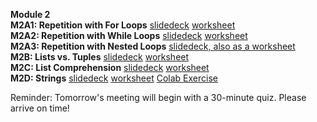 <b>Module 2</b>  
<b>M2A1: Repetition with For Loops</b> [slidedeck](https://www.dropbox.com/scl/fi/cia8fxkh90jdrtipq35yy/M2A1-Repetition-with-For-Loops.pptx?rlkey=tvkpp0edlslp067ys9krdpwif&dl=0) [worksheet](https://docs.google.com/document/d/1uWVUKiBbIOc2JYD4vdcEZmrzvpIZKw6UiP6uCYEDFbY/edit?usp=sharing)      
<b>M2A2: Repetition with While Loops</b> [slidedeck](https://tinyurl.com/yunjzwyj) [worksheet](https://docs.google.com/document/d/1PqBxlZotjz7M97SrrPSgpVQcnWzTRoFO-f_fJ9jVOCk/edit?tab=t.0#heading=h.d7dsqin0pq0r)  
<b>M2A3: Repetition with Nested Loops</b> [slidedeck, also as a worksheet](https://www.dropbox.com/scl/fi/ut9lqab9viudy2m3msnhn/M2A3-Repetition-with-Nested-Loops.pptx?rlkey=g3cjryzfd6nool4kf2drog2z9&dl=0)     
<b>M2B: Lists vs. Tuples</b> [slidedeck](https://tinyurl.com/2m4ur4r8) [worksheet](https://docs.google.com/document/d/1mKxMZTQ7ynadc5cqnV7-QOFeuHyAx9zNOKKERM6srGk/edit?tab=t.0)  
<b>M2C: List Comprehension</b> [slidedeck](https://www.dropbox.com/scl/fi/ckly5jinlw68mgd2ahtdz/M2C-List-Comprehension.pptx?rlkey=1gndq7h5jxr7nwudz1bf16fok&dl=0) [worksheet](https://docs.google.com/document/d/1jyf6XsvqHl-P8uOBPkllkLv9gKhKx3B3nt89E4kuDLo/edit?tab=t.0)    
<b>M2D: Strings</b> [slidedeck](https://www.dropbox.com/scl/fi/1ont1p4cmjq2r2y6ouiif/M2D-Strings.pptx?rlkey=uae74q8hwcbljulxkly27ojpx&dl=0) [worksheet](https://tinyurl.com/5hpedakr) [Colab Exercise](https://colab.research.google.com/drive/1ms672JUakU-fWRgZzdQQBXfGQgSOhD4y#scrollTo=vnMOsR7NqbwD)    

Reminder: Tomorrow's meeting will begin with a 30-minute quiz. Please arrive on time!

■ **What is being asked**
Where an entry contains an image, skip the image; repeat everything else exactly.

■ **Answer to the exercise**
 <b>Module 2</b>  
<b>M2A1: Repetition with For Loops</b> [slidedeck](https://www.dropbox.com/scl/fi/cia8fxkh90jdrtipq35yy/M2A1-Repetition-with-For-Loops.pptx?rlkey=tvkpp0edlslp067ys9krdpwif&dl=0) [worksheet](https://docs.google.com/document/d/1uWVUKiBbIOc2JYD4vdcEZmrzvpIZKw6UiP6uCYEDFbY/edit?usp=sharing)      
<b>M2A2: Repetition with While Loops</b> [slidedeck](https://tinyurl.com/yunjzwyj) [worksheet](https://docs.google.com/document/d/1PqBxlZotjz7M97SrrPSgpVQcnWzTRoFO-f_fJ9jVOCk/edit?tab=t.0#heading=h.d7dsqin0pq0r)  
<b>M2A3: Repetition with Nested Loops</b> [slidedeck, also as a worksheet](https://www.dropbox.com/scl/fi/ut9lqab9viudy2m3msnhn/M2A3-Repetition-with-Nested-Loops.pptx?rlkey=g3cjryzfd6nool4kf2drog2z9&dl=0)     
<b>M2B: Lists vs. Tuples</b> [slidedeck](https://tinyurl.com/2m4ur4r8) [worksheet](https://docs.google.com/document/d/1mKxMZTQ7ynadc5cqnV7-QOFeuHyAx9zNOKKERM6srGk/edit?tab=t.0)  
<b>M2C: List Comprehension</b> [slidedeck](https://www.dropbox.com/scl/fi/ckly5jinlw68mgd2ahtdz/M2C-List-Comprehension.pptx?rlkey=1gndq7h5jxr7nwudz1bf16fok&dl=0) [worksheet](https://docs.google.com/document/d/1jyf6XsvqHl-P8uOBPkllkLv9gKhKx3B3nt89E4kuDLo/edit?tab=t.0)    
<b>M2D: Strings</b> [slidedeck](https://www.dropbox.com/scl/fi/1ont1p4cmjq2r2y6ouiif/M2D-Strings.pptx?rlkey=uae74q8hwcbljulxkly27ojpx&dl=0) [worksheet](https://tinyurl.com/5hpedakr) [Colab Exercise](https://colab.research.google.com/drive/1ms672JUakU-fWRgZzdQQBXfGQgSOhD4y#scrollTo=vnMOsR7NqbwD)    

Reminder: Tomorrow's meeting will begin with a 30-minute quiz. Please arrive on time!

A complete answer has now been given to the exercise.